The present application aims to provide a method for producing a coffee beverage in which excellent flavor, aroma, taste are contained even after the sterilization process. The method includes the steps of soaking or wetting the coffee beans with hot water, wherein the coffee beans are roasted and ground, steam-distilling the coffee beans to collect a distilled liquid, extracting a distilled residue with hot water to collect the extracted liquid, mixing the distilled liquid with the extracted liquid to obtain the coffee extract and adding agent for adjusting pH and/or ascorbic acid into the coffee extract.

Description

    TECHNICAL FIELD OF THE INVENTION
  • The present invention relates to a method for producing coffee beverage wherein its resulting coffee beverage maintains excellent aroma, flavor, and taste even after the sterilization process.
  • BACKGROUND ART
  • The most important qualities of the coffee are its flavor, especially its taste and aroma. Coffee beverage such as canned and bottled coffee are generally produced by at first extracting coffee beans with hot or warm water to obtain coffee extract, and then diluting the coffee extract to a drinkable concentration, then filling a container with the extract to sterilize it.
  • However, the coffee extract, which is obtained by the conventional extraction process through hot or warm water, does not substantially contain coffee flavor in coffee beans. In addition, the sterilization process deteriorates coffee extract's flavor and aroma, which results in dissatisfaction of consumers.

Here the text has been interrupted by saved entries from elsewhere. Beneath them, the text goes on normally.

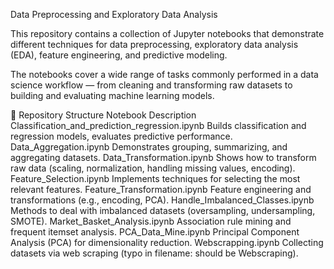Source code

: Data Preprocessing and Exploratory Data Analysis

This repository contains a collection of Jupyter notebooks that demonstrate different techniques for data preprocessing, exploratory data analysis (EDA), feature engineering, and predictive modeling.

The notebooks cover a wide range of tasks commonly performed in a data science workflow — from cleaning and transforming raw datasets to building and evaluating machine learning models.

📂 Repository Structure
Notebook	Description
Classification_and_prediction_regression.ipynb	Builds classification and regression models, evaluates predictive performance.
Data_Aggregation.ipynb	Demonstrates grouping, summarizing, and aggregating datasets.
Data_Transformation.ipynb	Shows how to transform raw data (scaling, normalization, handling missing values, encoding).
Feature_Selection.ipynb	Implements techniques for selecting the most relevant features.
Feature_Transformation.ipynb	Feature engineering and transformations (e.g., encoding, PCA).
Handle_Imbalanced_Classes.ipynb	Methods to deal with imbalanced datasets (oversampling, undersampling, SMOTE).
Market_Basket_Analysis.ipynb	Association rule mining and frequent itemset analysis.
PCA_Data_Mine.ipynb	Principal Component Analysis (PCA) for dimensionality reduction.
Webscrapping.ipynb	Collecting datasets via web scraping (typo in filename: should be Webscraping).
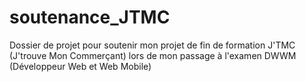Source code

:# soutenance_JTMC
Dossier de projet pour soutenir mon projet de fin de formation J'TMC (J'trouve Mon Commerçant) lors de mon passage à l'examen 
DWWM (Développeur Web et Web Mobile)
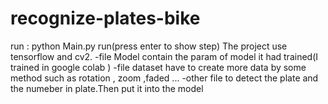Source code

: # recognize-plates-bike
run : python Main.py run(press enter to show step)
The project use tensorflow and cv2.
-file Model contain the param of model it had trained(I trained in google colab )
-file dataset have to create more data by some  method such as rotation , zoom ,faded ...
-other file to detect the plate and the numeber in plate.Then put it into the model 
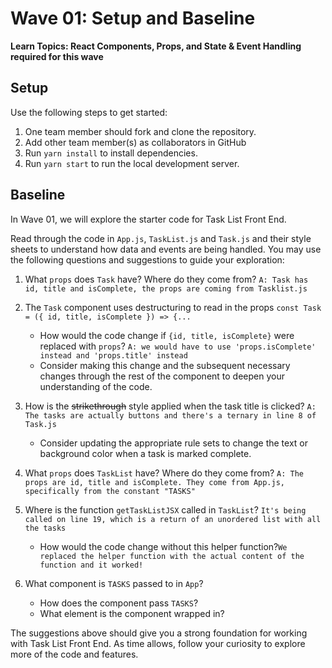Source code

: # Wave 01: Setup and Baseline

**Learn Topics: React Components, Props, and State & Event Handling required for this wave**

## Setup

Use the following steps to get started:

1. One team member should fork and clone the repository.
1. Add other team member(s) as collaborators in GitHub
1. Run `yarn install` to install dependencies.
1. Run `yarn start` to run the local development server.

## Baseline

In Wave 01, we will explore the starter code for Task List Front End.

Read through the code in `App.js`, `TaskList.js` and `Task.js` and their style sheets to understand how data and events are being handled. You may use the following questions and suggestions to guide your exploration:

1. What `props` does `Task` have? Where do they come from?
   `A: Task has id, title and isComplete, the props are coming from Tasklist.js`
  
2. The `Task` component uses destructuring to read in the props `const Task = ({ id, title, isComplete }) => {...`
    - How would the code change if `{id, title, isComplete}` were replaced with `props`? 
      `A: we would have to use 'props.isComplete' instead and 'props.title' instead`
    - Consider making this change and the subsequent necessary changes through the rest of the component to deepen your understanding of the code.
3. How is the ~~strikethrough~~ style applied when the task title is clicked? `A: The tasks are actually buttons and there's a ternary in line 8 of Task.js`
    - Consider updating the appropriate rule sets to change the text or background color when a task is marked complete.
4. What `props` does `TaskList` have? Where do they come from? `A: The props are id, title and isComplete. They come from App.js, specifically from the constant "TASKS"`
5. Where is the function `getTaskListJSX` called in `TaskList`? `It's being called on line 19, which is a return of an unordered list with all the tasks`
    - How would the code change without this helper function?`We replaced the helper function with the actual content of the function and it worked!`
6. What component is `TASKS` passed to in `App`?
    - How does the component pass `TASKS`?
    - What element is the component wrapped in?

The suggestions above should give you a strong foundation for working with Task List Front End. As time allows, follow your curiosity to explore more of the code and features.








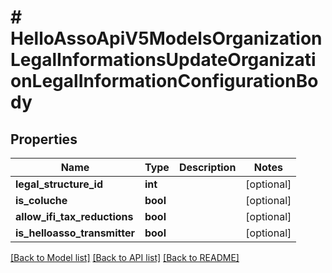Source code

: # # HelloAssoApiV5ModelsOrganizationLegalInformationsUpdateOrganizationLegalInformationConfigurationBody

## Properties

Name | Type | Description | Notes
------------ | ------------- | ------------- | -------------
**legal_structure_id** | **int** |  | [optional]
**is_coluche** | **bool** |  | [optional]
**allow_ifi_tax_reductions** | **bool** |  | [optional]
**is_helloasso_transmitter** | **bool** |  | [optional]

[[Back to Model list]](../../README.md#models) [[Back to API list]](../../README.md#endpoints) [[Back to README]](../../README.md)
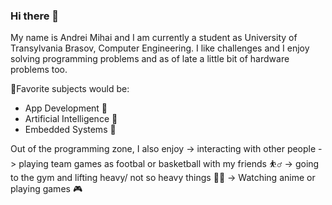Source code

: ### Hi there 👋

My name is Andrei Mihai and I am currently a student as University of Transylvania Brasov, Computer Engineering.
I like challenges and I enjoy solving programming problems and as of late a little bit of hardware problems too.

:telescope:Favorite subjects would be:
  - App Development :iphone:
  - Artificial Intelligence :brain:	
  - Embedded Systems :mechanical_arm:	
  
Out of the programming zone, I also enjoy
    -> interacting with other people 
    -> playing team games as footbal or basketball with my friends :basketball_man:
    -> going to the gym and lifting heavy/ not so heavy things :weight_lifting_man:	
    -> Watching anime or playing games :video_game:	
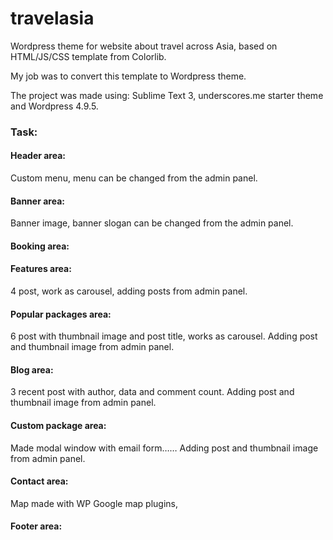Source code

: # travelasia

Wordpress theme for website about travel across Asia, based on HTML/JS/CSS template from Colorlib.

My job was to convert this template to Wordpress theme.

The project was made using: Sublime Text 3, underscores.me starter theme and Wordpress 4.9.5.

<h3>Task:</h3>

<h4>Header area:</h4>Custom menu, menu can be changed from the admin panel.
<h4>Banner area:</h4>Banner image, banner slogan can be changed from the admin panel.
<h4>Booking area:</h4>
<h4>Features area:</h4><p>4 post, work as carousel, adding posts from admin panel.</p>
<h4>Popular packages area:</h4><p>6 post with thumbnail image and post title, works as carousel. Adding post and thumbnail image from admin panel.</p>
<h4>Blog area:</h4><p>3 recent post with author, data and comment count. Adding post and thumbnail image from admin panel.</p>
<h4>Custom package area:</h4><p>Made modal window with email form…… Adding post and thumbnail image from admin panel.</p>
<h4>Contact area:</h4><p>Map made with WP Google map plugins,</p> 
<h4>Footer area:</h4> 

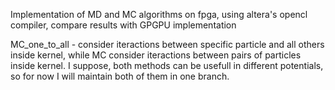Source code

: Implementation of MD and MC algorithms on fpga, using altera's opencl compiler, compare results with GPGPU implementation

MC_one_to_all - consider iteractions between specific particle and all others inside kernel, while MC consider iteractions between pairs of particles inside kernel.
I suppose, both methods can be usefull in different potentials, so for now I will maintain both of them in one branch.
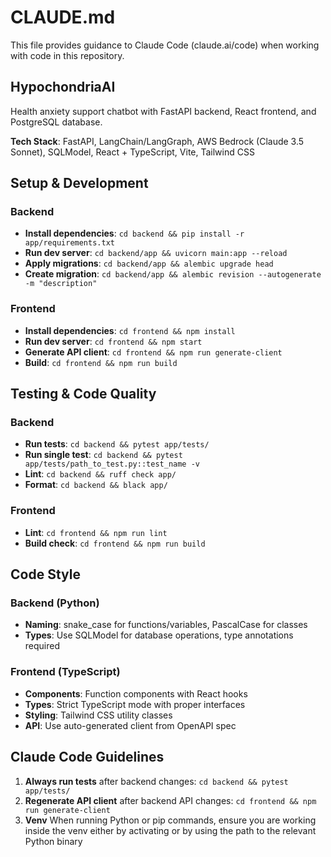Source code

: # CLAUDE.md

This file provides guidance to Claude Code (claude.ai/code) when working with code in this repository.

## HypochondriaAI

Health anxiety support chatbot with FastAPI backend, React frontend, and PostgreSQL database.

**Tech Stack**: FastAPI, LangChain/LangGraph, AWS Bedrock (Claude 3.5 Sonnet), SQLModel, React + TypeScript, Vite, Tailwind CSS

## Setup & Development

### Backend
* **Install dependencies**: `cd backend && pip install -r app/requirements.txt`
* **Run dev server**: `cd backend/app && uvicorn main:app --reload`
* **Apply migrations**: `cd backend/app && alembic upgrade head`
* **Create migration**: `cd backend/app && alembic revision --autogenerate -m "description"`

### Frontend
* **Install dependencies**: `cd frontend && npm install`
* **Run dev server**: `cd frontend && npm start`
* **Generate API client**: `cd frontend && npm run generate-client`
* **Build**: `cd frontend && npm run build`

## Testing & Code Quality

### Backend
* **Run tests**: `cd backend && pytest app/tests/`
* **Run single test**: `cd backend && pytest app/tests/path_to_test.py::test_name -v`
* **Lint**: `cd backend && ruff check app/`
* **Format**: `cd backend && black app/`

### Frontend
* **Lint**: `cd frontend && npm run lint`
* **Build check**: `cd frontend && npm run build`

## Code Style

### Backend (Python)
* **Naming**: snake_case for functions/variables, PascalCase for classes
* **Types**: Use SQLModel for database operations, type annotations required

### Frontend (TypeScript)
* **Components**: Function components with React hooks
* **Types**: Strict TypeScript mode with proper interfaces
* **Styling**: Tailwind CSS utility classes
* **API**: Use auto-generated client from OpenAPI spec

## Claude Code Guidelines

1. **Always run tests** after backend changes: `cd backend && pytest app/tests/`
2. **Regenerate API client** after backend API changes: `cd frontend && npm run generate-client`
2. **Venv** When running Python or pip commands, ensure you are working inside the venv either by activating or by using the path to the relevant Python binary

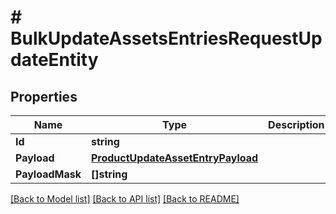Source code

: # # BulkUpdateAssetsEntriesRequestUpdateEntity


## Properties 


Name | Type | Description | Notes
------------ | ------------- | ------------- | -------------
**Id**| **string** |   | [optional]
**Payload**| [**ProductUpdateAssetEntryPayload**](ProductUpdateAssetEntryPayload.md) |   | [optional]
**PayloadMask**| **[]string** |   | [optional]


[[Back to Model list]](../../README.md#models) [[Back to API list]](../../README.md#endpoints) [[Back to README]](../../README.md)

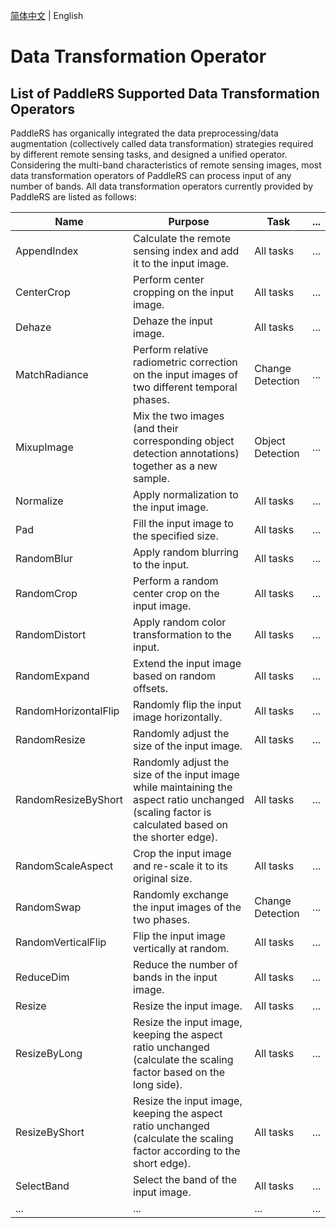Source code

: [简体中文](transforms_cn.md) | English

# Data Transformation Operator

## List of PaddleRS Supported Data Transformation Operators

PaddleRS has organically integrated the data preprocessing/data augmentation (collectively called data transformation) strategies required by different remote sensing tasks, and designed a unified operator. Considering the multi-band characteristics of remote sensing images, most data transformation operators of PaddleRS can process input of any number of bands. All data transformation operators currently provided by PaddleRS are listed as follows:

| Name | Purpose                                                     | Task     | ... |
| -------------------- | ------------------------------------------------- | -------- | ---- |
| AppendIndex          | Calculate the remote sensing index and add it to the input image. | All tasks  | ... |  
| CenterCrop           | Perform center cropping on the input image. | All tasks | ... |
| Dehaze               | Dehaze the input image. | All tasks | ... |
| MatchRadiance        | Perform relative radiometric correction on the input images of two different temporal phases. | Change Detection | ... |
| MixupImage           | Mix the two images (and their corresponding object detection annotations) together as a new sample. | Object Detection | ... |
| Normalize            | Apply normalization to the input image. | All tasks | ... |
| Pad                  | Fill the input image to the specified size. | All tasks | ... |
| RandomBlur           | Apply random blurring to the input. | All tasks | ... |
| RandomCrop           | Perform a random center crop on the input image. | All tasks | ... |
| RandomDistort        | Apply random color transformation to the input. | All tasks | ... |
| RandomExpand         | Extend the input image based on random offsets. | All tasks | ... |
| RandomHorizontalFlip | Randomly flip the input image horizontally. | All tasks | ... |
| RandomResize         | Randomly adjust the size of the input image. | All tasks | ... |
| RandomResizeByShort  | Randomly adjust the size of the input image while maintaining the aspect ratio unchanged (scaling factor is calculated based on the shorter edge). | All tasks | ... |
| RandomScaleAspect    | Crop the input image and re-scale it to its original size. | All tasks | ... |
| RandomSwap           | Randomly exchange the input images of the two phases. | Change Detection | ... |
| RandomVerticalFlip   | Flip the input image vertically at random. | All tasks | ... |
| ReduceDim            | Reduce the number of bands in the input image. | All tasks | ... |
| Resize               | Resize the input image. | All tasks | ... |
| ResizeByLong         | Resize the input image, keeping the aspect ratio unchanged (calculate the scaling factor based on the long side). | All tasks | ... |
| ResizeByShort        | Resize the input image, keeping the aspect ratio unchanged (calculate the scaling factor according to the short edge). | All tasks | ... |
| SelectBand           | Select the band of the input image. | All tasks | ... |
| ...                  | ... | ... | ... |
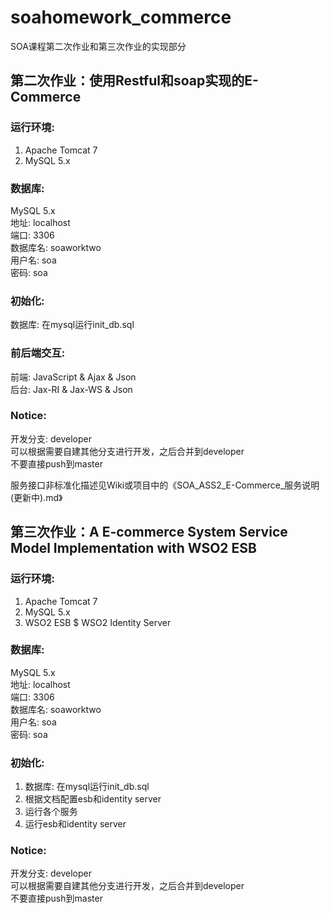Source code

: # soahomework_commerce
SOA课程第二次作业和第三次作业的实现部分 

## 第二次作业：使用Restful和soap实现的E-Commerce      
### 运行环境:  
1. Apache Tomcat 7    
2. MySQL 5.x  

### 数据库:
MySQL 5.x  
地址: localhost  
端口: 3306  
数据库名: soaworktwo  
用户名: soa  
密码: soa    
  
### 初始化:   
数据库: 在mysql运行init_db.sql    

### 前后端交互:  
前端: JavaScript & Ajax & Json  
后台: Jax-RI & Jax-WS & Json  

### Notice:  
开发分支: developer  
可以根据需要自建其他分支进行开发，之后合并到developer  
不要直接push到master  

服务接口非标准化描述见Wiki或项目中的《SOA\_ASS2\_E-Commerce\_服务说明(更新中).md》  


## 第三次作业：A E-commerce System Service Model Implementation with WSO2 ESB  

### 运行环境:  
1. Apache Tomcat 7    
2. MySQL 5.x  
3. WSO2 ESB $ WSO2 Identity Server  

### 数据库:
MySQL 5.x  
地址: localhost  
端口: 3306  
数据库名: soaworktwo  
用户名: soa  
密码: soa    
  
### 初始化:   
1. 数据库: 在mysql运行init_db.sql     
2. 根据文档配置esb和identity server  
3. 运行各个服务  
4. 运行esb和identity server   

### Notice:  
开发分支: developer  
可以根据需要自建其他分支进行开发，之后合并到developer  
不要直接push到master  

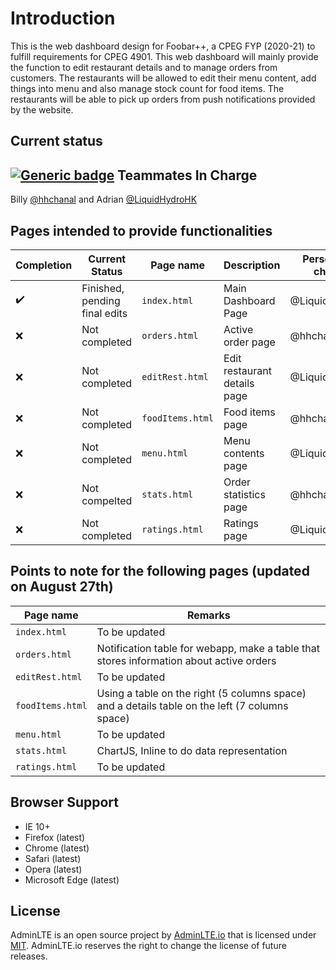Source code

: Introduction
============
This is the web dashboard design for Foobar++, a CPEG FYP (2020-21) to fulfill requirements for CPEG 4901. This web dashboard will mainly provide the function to edit restaurant details and to manage orders from customers. The restaurants will be allowed to edit their menu content, add things into menu and also manage stock count for food items. The restaurants will be able to pick up orders from push notifications provided by the website.

Current status
--------------
[![Generic badge](https://img.shields.io/badge/Finished%20Percentage-14%20percent-%3CCOLOR%3E.svg)](https://https://github.com/foobar-UST/foobar-web/)
Teammates In Charge
-------------------
Billy [@hhchanal](https://github.com/hhchanal) and Adrian [@LiquidHydroHK](https://github.com/LiquidHydroHK)

Pages intended to provide functionalities
-----------------------------------------
Completion | Current Status | Page name | Description | Person-in-charge
---------- | -------------- | --------- | ----------- | ----------------
:heavy_check_mark: | Finished, pending final edits | `index.html` | Main Dashboard Page | @LiquidHydroHK
:x: | Not completed | `orders.html` | Active order page | @hhchanal
:x: | Not completed | `editRest.html` | Edit restaurant details page | @LiquidHydroHK
:x: | Not completed | `foodItems.html` | Food items page | @hhchanal
:x: | Not completed | `menu.html` | Menu contents page | @LiquidHydroHK
:x: | Not compelted | `stats.html` | Order statistics page | @hhchanal
:x: | Not completed | `ratings.html` | Ratings page | @LiquidHydroHK

Points to note for the following pages (updated on August 27th)
---------------------------------------------------------------
Page name | Remarks
--------- | -------
`index.html` | To be updated
`orders.html` | Notification table for webapp, make a table that stores information about active orders
`editRest.html` | To be updated
`foodItems.html` | Using a table on the right (5 columns space) and a details table on the left (7 columns space)
`menu.html` | To be updated
`stats.html` | ChartJS, Inline to do data representation
`ratings.html` | To be updated

Browser Support
---------------
- IE 10+
- Firefox (latest)
- Chrome (latest)
- Safari (latest)
- Opera (latest)
- Microsoft Edge (latest)

License
-------
AdminLTE is an open source project by [AdminLTE.io](https://adminlte.io) that is licensed under [MIT](http://opensource.org/licenses/MIT). AdminLTE.io
reserves the right to change the license of future releases.
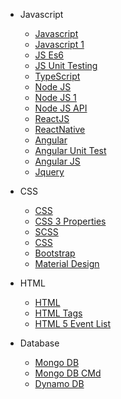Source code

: <!-- _navbar.md -->


* Javascript

  * [Javascript](./docs/js-javascript.md)
  * [Javascript 1](./docs/js-js1.md)
  * [JS Es6](./docs/js-es6.md)
  * [JS Unit Testing](./docs/js-js-ut.md)
  * [TypeScript](./docs/js-ts.md)
  * [Node JS](./docs/js-nodejs.md)
  * [Node JS 1](./docs/js-node1.md)
  * [Node JS API](./docs/js-nodejs-api.md)
  * [ReactJS](./docs/js-react-js.md)
  * [ReactNative](./docs/js-react-native.md)
  * [Angular](./docs/js-angular.md)
  * [Angular Unit Test](./docs/js-angular-ut.md)
  * [Angular JS](./docs/js-angularjs.md)
  * [Jquery](./docs/js-jquery.md)

* CSS

  * [CSS](./docs/css-css.md)
  * [CSS 3 Properties](./docs/css-3-properties.md)
  * [SCSS](./docs/css-scss.md)
  * [CSS](./docs/css-css.md)
  * [Bootstrap](./docs/css-bootstrap.md)
  * [Material Design](./docs/css-material.md)
  

* HTML

  * [HTML](./docs/html-html.md)
  * [HTML Tags](./docs/html-tags.md)
  * [HTML 5 Event List](./docs/html-5-eventlist.md)


* Database

  * [Mongo DB](./docs/db-mongo.md)
  * [Mongo DB CMd](./docs/db-mongo-cmd.md)
  * [Dynamo DB](./docs/db-dynamodb.md)
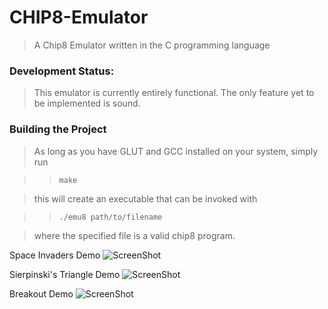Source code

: CHIP8-Emulator
========
> A Chip8 Emulator written in the C programming language

### Development Status: ###
> This emulator is currently entirely functional. The only feature yet to be implemented is sound.

### Building the Project ###
> As long as you have GLUT and GCC installed on your system, simply run

> > `make`

> this will create an executable that can be invoked with

> > `./emu8 path/to/filename`

> where the specified file is a valid chip8 program.

Space Invaders Demo
![ScreenShot](http://i.imgur.com/oAAj0cY.png)

Sierpinski's Triangle Demo
![ScreenShot](http://i.imgur.com/DkG4eYn.png?1)

Breakout Demo
![ScreenShot](http://i.imgur.com/DBEXNbx.png)
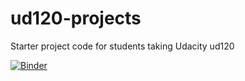 ud120-projects
==============

Starter project code for students taking Udacity ud120

[![Binder](http://mybinder.org/badge.svg)](http://mybinder.org/repo/mdjmay/ud120-projects)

  • In order to provide coffee extract as coffee beverages, in general, the coffee extract has to be diluted to a drinkable concentration prior to the sterilization process (Patent Publication 1). As a result, the flavor component becomes further diluted.
  • It is possible to enhance the flavor, when a large quantity of coffee beans is applied for producing the coffee extract. However, in this case, it may also enhance taste components, which intensifies bitter flavor. As a result, it is unsuitable for drinking. Thus it is difficult to enhance the flavor component only while maintaining excellent tastes.
  • Therefore, there is need for a method for producing coffee beverage, wherein its resulting coffee extract maintains a plenty of excellent flavor and taste components even after the sterilization process.
  • [Patent Publication 1] Japanese Patent Publication 2000-201622 DISCLOSURE OF THE INVENTION
  • Considering the above-described problems, the present invention aims to provide a method for producing coffee beverage, in which excellent aroma, flavor and taste are contained even after the sterilization process.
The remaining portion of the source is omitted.